2003-12-04 Thread Tom

On Wed, 3 Dec 2003, Eric Anderson wrote:

...
   Well, there are so many kinds of PERC cards.  Some are just Mylex cards.
 Others are MegaRAID.  I think they use some Adaptec now.
 
 My troubles were with the MegaRAID variant, I'm not sure about the others..

   Either way, I tried booting the install CD with all cards disconnected,
 just to see if I could get the installer up to the main menu.  No go.  The
 display switches off as soon as sysinstall starts probing devices.  It
 appears to panic, but the display is dead.  Once I was able to use
 scrolllock at the critical moment just before the kernel starts
 sysinstall, and prevent the display from switch off, but when I release
 the scroll lock, I was at the DDB prompt.  Not good.
 
 
 First - I hope you mean the cards are physically OUT of the machine - it
 seemed to me that if they had a logical disk configuration on the card,
 it would hang.  Although, it sounds like your problem is different.
 Actually, it kind of sounds like it thinks you are doing the -p boot
 thing to check for keyboard and roll over to the serial port.  Other
 than that, I'm out of ideas (doesn't take long for that to happen
 though!).. :(

  Yes, the cards are physically out of the machine.

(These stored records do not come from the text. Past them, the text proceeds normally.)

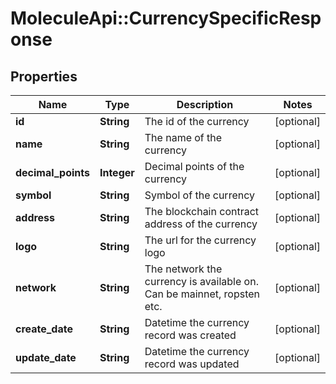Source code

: # MoleculeApi::CurrencySpecificResponse

## Properties
Name | Type | Description | Notes
------------ | ------------- | ------------- | -------------
**id** | **String** | The id of the currency | [optional] 
**name** | **String** | The name of the currency | [optional] 
**decimal_points** | **Integer** | Decimal points of the currency | [optional] 
**symbol** | **String** | Symbol of the currency | [optional] 
**address** | **String** | The blockchain contract address of the currency | [optional] 
**logo** | **String** | The url for the currency logo | [optional] 
**network** | **String** | The network the currency is available on. Can be mainnet, ropsten etc. | [optional] 
**create_date** | **String** | Datetime the currency record was created | [optional] 
**update_date** | **String** | Datetime the currency record was updated | [optional] 


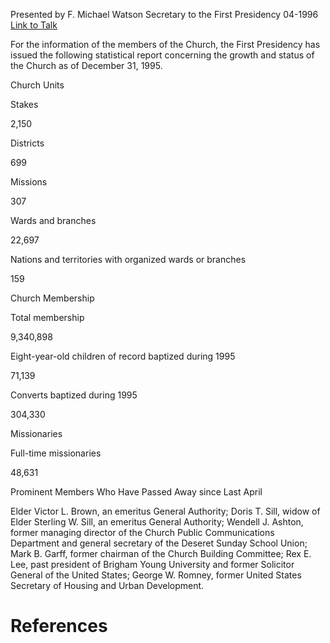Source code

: Presented by F. Michael Watson
Secretary to the First Presidency
04-1996
[Link to Talk](https://www.churchofjesuschrist.org/study/general-conference/1996/04/statistical-report-1995?lang=eng)

For the information of the members of the Church, the First Presidency has issued the following statistical report concerning the growth and status of the Church as of December 31, 1995.





Church Units





Stakes



2,150



Districts



699



Missions



307



Wards and branches



22,697



Nations and territories with organized wards or branches



159









Church Membership





Total membership



9,340,898



Eight-year-old children of record baptized during 1995



71,139



Converts baptized during 1995



304,330









Missionaries





Full-time missionaries



48,631









Prominent Members Who Have Passed Away since Last April



Elder Victor L. Brown, an emeritus General Authority; Doris T. Sill, widow of Elder Sterling W. Sill, an emeritus General Authority; Wendell J. Ashton, former managing director of the Church Public Communications Department and general secretary of the Deseret Sunday School Union; Mark B. Garff, former chairman of the Church Building Committee; Rex E. Lee, past president of Brigham Young University and former Solicitor General of the United States; George W. Romney, former United States Secretary of Housing and Urban Development.

# References
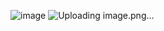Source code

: ![image](https://github.com/okaydivyansh/Weather-app-using-js/assets/94864199/b3059e35-53ea-48fc-b3c7-1fc843e0a2d5)
![Uploading image.png…]()

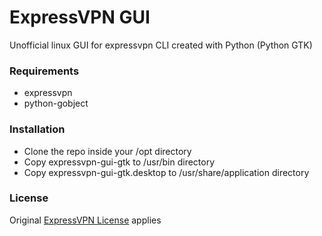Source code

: # ExpressVPN GUI
Unofficial linux GUI for expressvpn CLI created with Python (Python GTK)

### Requirements
- expressvpn
- python-gobject

### Installation
- Clone the repo inside your /opt directory
- Copy expressvpn-gui-gtk to /usr/bin directory
- Copy expressvpn-gui-gtk.desktop to /usr/share/application directory

### License
Original [ExpressVPN License](https://www.expressvpn.com/vpn-software/vpn-linux/open-source) applies
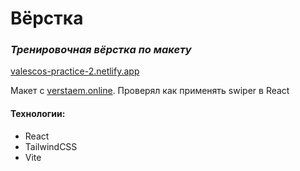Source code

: # Вёрстка 
### _Тренировочная вёрстка по макету_

[valescos-practice-2.netlify.app](https://valescos-practice-2.netlify.app/)

Макет с [verstaem.online](https://verstaem.online/). Проверял как применять swiper в React

#### Технологии:
- React
- TailwindCSS
- Vite
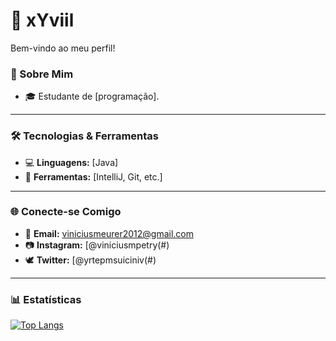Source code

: # 👾 xYviil

Bem-vindo ao meu perfil!

### 🚀 Sobre Mim
- 🎓 Estudante de [programação].

---

### 🛠️ Tecnologias & Ferramentas
- 💻 **Linguagens:** [Java]
- 🔧 **Ferramentas:** [IntelliJ, Git, etc.]

---

### 🌐 Conecte-se Comigo
- 📧 **Email:** viniciusmeurer2012@gmail.com
- 📷 **Instagram:** [@viniciusmpetry(#)
- 🕊 **Twitter:** [@yrtepmsuiciniv(#)

---

### 📊 Estatísticas
[![Top Langs](https://github-readme-stats.vercel.app/api/top-langs/?username=xyviil&layout=compact&theme=onedark)](#)
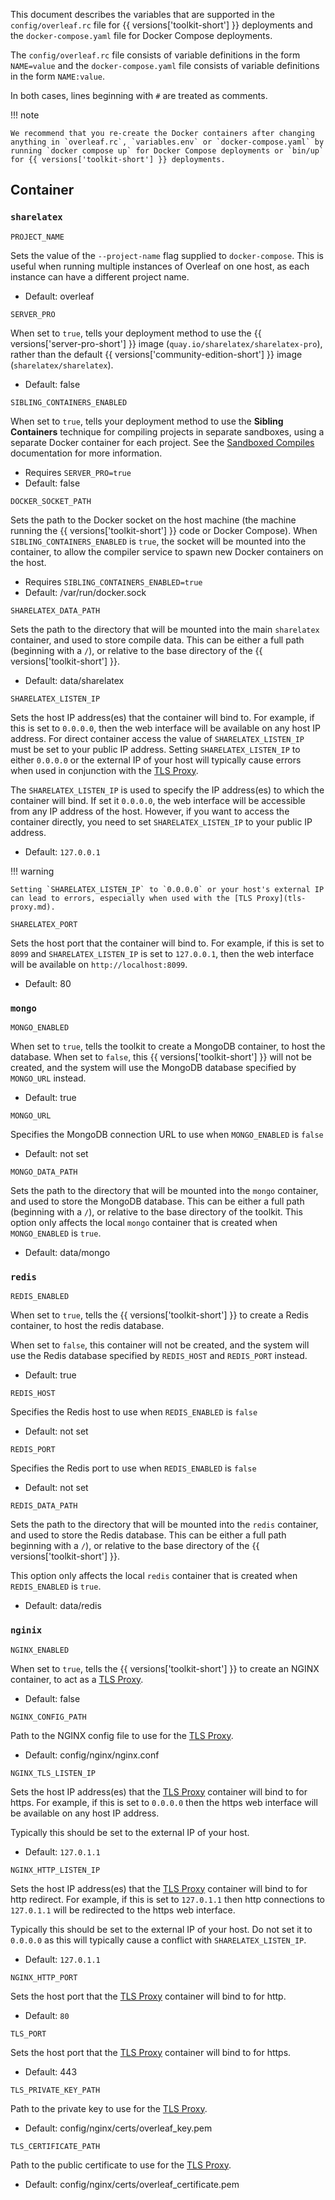 This document describes the variables that are supported in the `config/overleaf.rc` file for {{ versions['toolkit-short'] }} deployments and the `docker-compose.yaml` file for Docker Compose deployments.

The `config/overleaf.rc` file consists of variable definitions in the form `NAME=value` and the `docker-compose.yaml` file consists of variable definitions in the form `NAME:value`. 

In both cases, lines beginning with `#` are treated as comments.

!!! note

    We recommend that you re-create the Docker containers after changing anything in `overleaf.rc`, `variables.env` or `docker-compose.yaml` by running `docker compose up` for Docker Compose deployments or `bin/up` for {{ versions['toolkit-short'] }} deployments.

## Container ##

### `sharelatex` ###

`PROJECT_NAME` 

Sets the value of the `--project-name` flag supplied to `docker-compose`. This is useful when running multiple instances of Overleaf on one host, as each instance can have a different project name.

- Default: overleaf

`SERVER_PRO` 

When set to `true`, tells your deployment method to use the {{ versions['server-pro-short'] }} image (`quay.io/sharelatex/sharelatex-pro`), rather than the default {{ versions['community-edition-short'] }} image (`sharelatex/sharelatex`). 

- Default: false

`SIBLING_CONTAINERS_ENABLED` 

When set to `true`, tells your deployment method to use the **Sibling Containers** technique for compiling projects in separate sandboxes, using a separate Docker container for each project. See the [Sandboxed Compiles](https://github.com/sharelatex/sharelatex/wiki/Server-Pro:-sandboxed-compiles) documentation for more information.

- Requires `SERVER_PRO=true`
- Default: false

`DOCKER_SOCKET_PATH` 

Sets the path to the Docker socket on the host machine (the machine running the {{ versions['toolkit-short'] }} code or Docker Compose). When `SIBLING_CONTAINERS_ENABLED` is `true`, the socket will be mounted into the container, to allow the compiler service to spawn new Docker containers on the host.

- Requires `SIBLING_CONTAINERS_ENABLED=true`
- Default: /var/run/docker.sock

`SHARELATEX_DATA_PATH` 

Sets the path to the directory that will be mounted into the main `sharelatex` container, and used to store compile data. This can be either a full path (beginning with a `/`), or relative to the base directory of the {{ versions['toolkit-short'] }}.

- Default: data/sharelatex

`SHARELATEX_LISTEN_IP` 

Sets the host IP address(es) that the container will bind to. For example, if this is set to `0.0.0.0`, then the web interface will be available on any host IP address. For direct container access the value of `SHARELATEX_LISTEN_IP` must be set to your public IP address. Setting `SHARELATEX_LISTEN_IP` to either `0.0.0.0` or the external IP of your host will typically cause errors when used in conjunction with the [TLS Proxy](tls-proxy.md).

The `SHARELATEX_LISTEN_IP` is used to specify the IP address(es) to which the container will bind. If set it `0.0.0.0`, the web interface will be accessible from any IP address of the host. However, if you want to access the container directly, you need to set `SHARELATEX_LISTEN_IP` to your public IP address. 

- Default: `127.0.0.1`

!!! warning

    Setting `SHARELATEX_LISTEN_IP` to `0.0.0.0` or your host's external IP can lead to errors, especially when used with the [TLS Proxy](tls-proxy.md).

`SHARELATEX_PORT` 

Sets the host port that the container will bind to. For example, if this is set to `8099` and `SHARELATEX_LISTEN_IP` is set to `127.0.0.1`, then the web interface will be available on `http://localhost:8099`.

- Default: 80

### `mongo` ###

`MONGO_ENABLED` 

When set to `true`, tells the toolkit to create a MongoDB container, to host the database.
When set to `false`, this {{ versions['toolkit-short'] }} will not be created, and the system will use the MongoDB database specified by `MONGO_URL` instead.

- Default: true

`MONGO_URL` 

Specifies the MongoDB connection URL to use when `MONGO_ENABLED` is `false`

- Default: not set

`MONGO_DATA_PATH` 

Sets the path to the directory that will be mounted into the `mongo` container, and used to store the MongoDB database. This can be either a full path (beginning with a `/`), or relative to the base directory of the toolkit. This option only affects the local `mongo` container that is created when `MONGO_ENABLED` is `true`.

- Default: data/mongo

### `redis` ###

`REDIS_ENABLED` 

When set to `true`, tells the {{ versions['toolkit-short'] }} to create a Redis container, to host the redis database.

When set to `false`, this container will not be created, and the system will use the Redis database specified by `REDIS_HOST` and `REDIS_PORT` instead.

- Default: true

`REDIS_HOST` 

Specifies the Redis host to use when `REDIS_ENABLED` is `false`

- Default: not set

`REDIS_PORT` 

Specifies the Redis port to use when `REDIS_ENABLED` is `false`

- Default: not set

`REDIS_DATA_PATH` 

Sets the path to the directory that will be mounted into the `redis` container, and used to store the Redis database. This can be either a full path beginning with a `/`), or relative to the base directory of the {{ versions['toolkit-short'] }}. 

This option only affects the local `redis` container that is created when `REDIS_ENABLED` is `true`.

- Default: data/redis

### `nginix` ###

`NGINX_ENABLED` 

When set to `true`, tells the {{ versions['toolkit-short'] }} to create an NGINX container, to act as a [TLS Proxy](tls-proxy.md).

- Default: false

`NGINX_CONFIG_PATH` 

Path to the NGINX config file to use for the [TLS Proxy](tls-proxy.md).

- Default: config/nginx/nginx.conf

`NGINX_TLS_LISTEN_IP` 

Sets the host IP address(es) that the [TLS Proxy](tls-proxy.md) container will bind to for https. For example, if this is set to `0.0.0.0` then the https web interface will be available on any host IP address.

Typically this should be set to the external IP of your host.

- Default: `127.0.1.1`

`NGINX_HTTP_LISTEN_IP` 

Sets the host IP address(es) that the [TLS Proxy](tls-proxy.md) container will bind to for http redirect. For example, if this is set to `127.0.1.1` then http connections to `127.0.1.1` will be redirected to the https web interface.

Typically this should be set to the external IP of your host. Do not set it to `0.0.0.0` as this will typically cause a conflict with `SHARELATEX_LISTEN_IP`.

- Default: `127.0.1.1`

`NGINX_HTTP_PORT` 

Sets the host port that the [TLS Proxy](tls-proxy.md) container will bind to for http.

- Default: `80`

`TLS_PORT` 

Sets the host port that the [TLS Proxy](tls-proxy.md) container will bind to for https.

- Default: 443

`TLS_PRIVATE_KEY_PATH` 

Path to the private key to use for the [TLS Proxy](tls-proxy.md).

- Default: config/nginx/certs/overleaf_key.pem

`TLS_CERTIFICATE_PATH` 

Path to the public certificate to use for the [TLS Proxy](tls-proxy.md).

- Default: config/nginx/certs/overleaf_certificate.pem
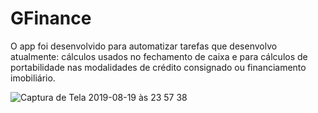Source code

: # GFinance
O app foi desenvolvido para automatizar tarefas que desenvolvo atualmente: cálculos usados no fechamento de caixa e para cálculos de portabilidade nas modalidades de crédito consignado ou financiamento imobiliário.

![Captura de Tela 2019-08-19 às 23 57 38](https://user-images.githubusercontent.com/31279667/63314152-21ac1f00-c2dd-11e9-9844-e084be628efd.png)

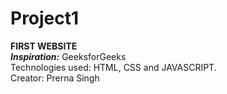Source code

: # Project1

**FIRST WEBSITE** <br/>
***Inspiration:*** GeeksforGeeks <br/>
Technologies used: HTML, CSS and JAVASCRIPT.<br/>
Creator: Prerna Singh
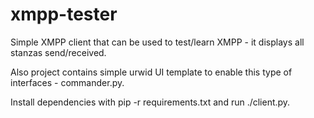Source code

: # xmpp-tester
Simple XMPP client that can be used to test/learn XMPP  -   it displays all stanzas send/received.

Also project contains simple urwid UI template to enable this type of interfaces - commander.py.

Install dependencies with pip -r requirements.txt and run ./client.py.
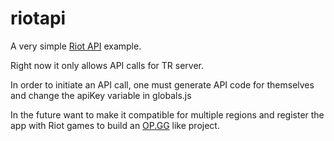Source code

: # riotapi

A very simple [Riot API](https://developer.riotgames.com/apis) example.

Right now it only allows API calls for TR server. 

In order to initiate an API call, one must generate API code for themselves and change the apiKey variable in globals.js

In the future want to make it compatible for multiple regions and register the app with Riot games to build an [OP.GG](https://www.op.gg/) like project.
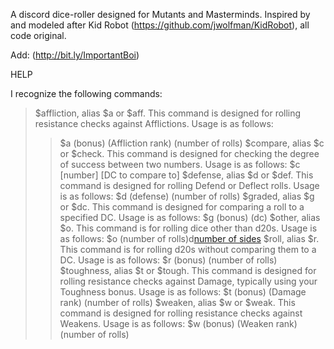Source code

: A discord dice-roller designed for Mutants and Masterminds. Inspired by and modeled after Kid Robot (https://github.com/jwolfman/KidRobot), all code original.

Add: (http://bit.ly/ImportantBoi)



HELP

I recognize the following commands:

> $affliction, alias $a or $aff. This command is designed for rolling resistance checks against Afflictions. Usage is as follows:
>> $a (bonus) (Affliction rank) (number of rolls)
> $compare, alias $c or $check. This command is designed for checking the degree of success between two numbers. Usage is as follows:
>> $c [number] [DC to compare to]
> $defense, alias $d or $def. This command is designed for rolling Defend or Deflect rolls. Usage is as follows:
>> $d (defense) (number of rolls)
> $graded, alias $g or $dc. This command is designed for comparing a roll to a specified DC. Usage is as follows:
>> $g (bonus) (dc)
> $other, alias $o. This command is for rolling dice other than d20s. Usage is as follows:
>> $o (number of rolls)d[number of sides](+bonus)
> $roll, alias $r. This command is for rolling d20s without comparing them to a DC. Usage is as follows:
>> $r (bonus) (number of rolls)
> $toughness, alias $t or $tough. This command is designed for rolling resistance checks against Damage, typically using your Toughness bonus. Usage is as follows:
>> $t (bonus) (Damage rank) (number of rolls)
> $weaken, alias $w or $weak. This command is designed for rolling resistance checks against Weakens. Usage is as follows:
>> $w (bonus) (Weaken rank) (number of rolls)
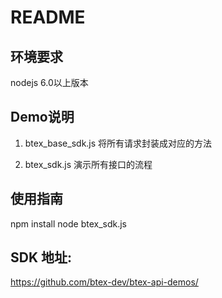 # README
## 环境要求
nodejs 6.0以上版本


## Demo说明
1. btex_base_sdk.js
将所有请求封装成对应的方法

2. btex_sdk.js
演示所有接口的流程


## 使用指南
npm install
node btex_sdk.js 


## SDK 地址:
https://github.com/btex-dev/btex-api-demos/
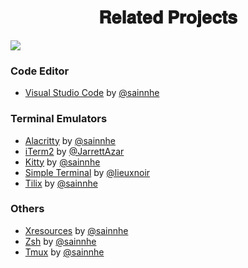 <h1 align="center">
𝐑𝐞𝐥𝐚𝐭𝐞𝐝 𝐏𝐫𝐨𝐣𝐞𝐜𝐭𝐬
</h1>

![](https://user-images.githubusercontent.com/37491630/64225668-e2302600-cecb-11e9-9000-a557095b79c4.png)

### Code Editor

- [Visual Studio Code](https://marketplace.visualstudio.com/items?itemName=sainnhe.forest-theme) by [@sainnhe](https://github.com/sainnhe/)

### Terminal Emulators

- [Alacritty](https://gist.github.com/sainnhe/d679231c979ecf021d64c7abf5906ba7) by [@sainnhe](https://github.com/sainnhe/)
- [iTerm2](https://gist.github.com/sainnhe/40932671ba2d6f5911612353cd9e7669) by [@JarrettAzar](https://github.com/JarrettAzar/)
- [Kitty](https://gist.github.com/sainnhe/28dd0cf4f1adde7c297a7fec58355a5e) by [@sainnhe](https://github.com/sainnhe/)
- [Simple Terminal](https://gist.github.com/sainnhe/b926fd335c2ae32dee4bbe67e0078877) by [@lieuxnoir](https://github.com/lieuxnoir/)
- [Tilix](https://gist.github.com/sainnhe/cca571b1d918d49de73246c0bf642438) by [@sainnhe](https://github.com/sainnhe/)

### Others

- [Xresources](https://gist.github.com/sainnhe/01f266092eac1aae15136b5bda879bad) by [@sainnhe](https://github.com/sainnhe/)
- [Zsh](https://gist.github.com/sainnhe/9323c258a1bee2085cc14114b782bb3e) by [@sainnhe](https://github.com/sainnhe/)
- [Tmux](https://gist.github.com/sainnhe/01f266092eac1aae15136b5bda879bad) by [@sainnhe](https://github.com/sainnhe/)

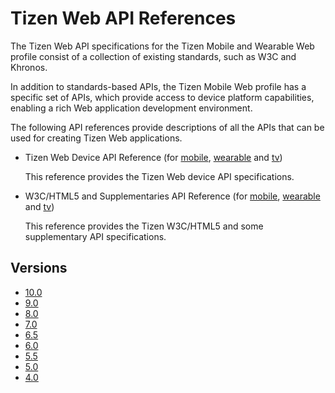 # Tizen Web API References

The Tizen Web API specifications for the Tizen Mobile and Wearable Web profile consist of a collection of existing standards, such as W3C and Khronos.

In addition to standards-based APIs, the Tizen Mobile Web profile has a specific set of APIs, which provide access to device platform capabilities, enabling a rich Web application development environment.

The following API references provide descriptions of all the APIs that can be used for creating Tizen Web applications.

- Tizen Web Device API Reference (for [mobile](latest/device_api/mobile/index.html), [wearable](latest/device_api/wearable/index.html) and [tv](latest/device_api/tv/index.html))

  This reference provides the Tizen Web device API specifications.

- W3C/HTML5 and Supplementaries API Reference (for [mobile](latest/w3c_api/w3c_api_m.html), [wearable](latest/w3c_api/w3c_api_w.html) and [tv](latest/w3c_api/w3c_api_tv.html))

  This reference provides the Tizen W3C/HTML5 and some supplementary API specifications.

## Versions
<ul>
  <li><a href="10.0/device_api/mobile/index.html" target="_blank">10.0</a></li>
  <li><a href="9.0/device_api/mobile/index.html" target="_blank">9.0</a></li>
  <li><a href="8.0/device_api/mobile/index.html" target="_blank">8.0</a></li>
  <li><a href="7.0/device_api/mobile/index.html" target="_blank">7.0</a></li>
  <li><a href="6.5/device_api/mobile/index.html" target="_blank">6.5</a></li>
  <li><a href="6.0/device_api/mobile/index.html" target="_blank">6.0</a></li>
  <li><a href="5.5/device_api/mobile/index.html" target="_blank">5.5</a></li>
  <li><a href="5.0/device_api/mobile/index.html" target="_blank">5.0</a></li>
  <li><a href="4.0/device_api/mobile/index.html" target="_blank">4.0</a></li>
</ul>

  -p seems unlikely, since the display is literally shutoff.  The
monitor goes into a power-save mode, so it appears that as soon as
sysinstall touches whatever devices it touches, the onboard video stops
generating output.  I've also tried a serial console, which seems to fail
the same way.  There is simply no output to the serial console after
sysinstall starts, and the machine appears to be hung.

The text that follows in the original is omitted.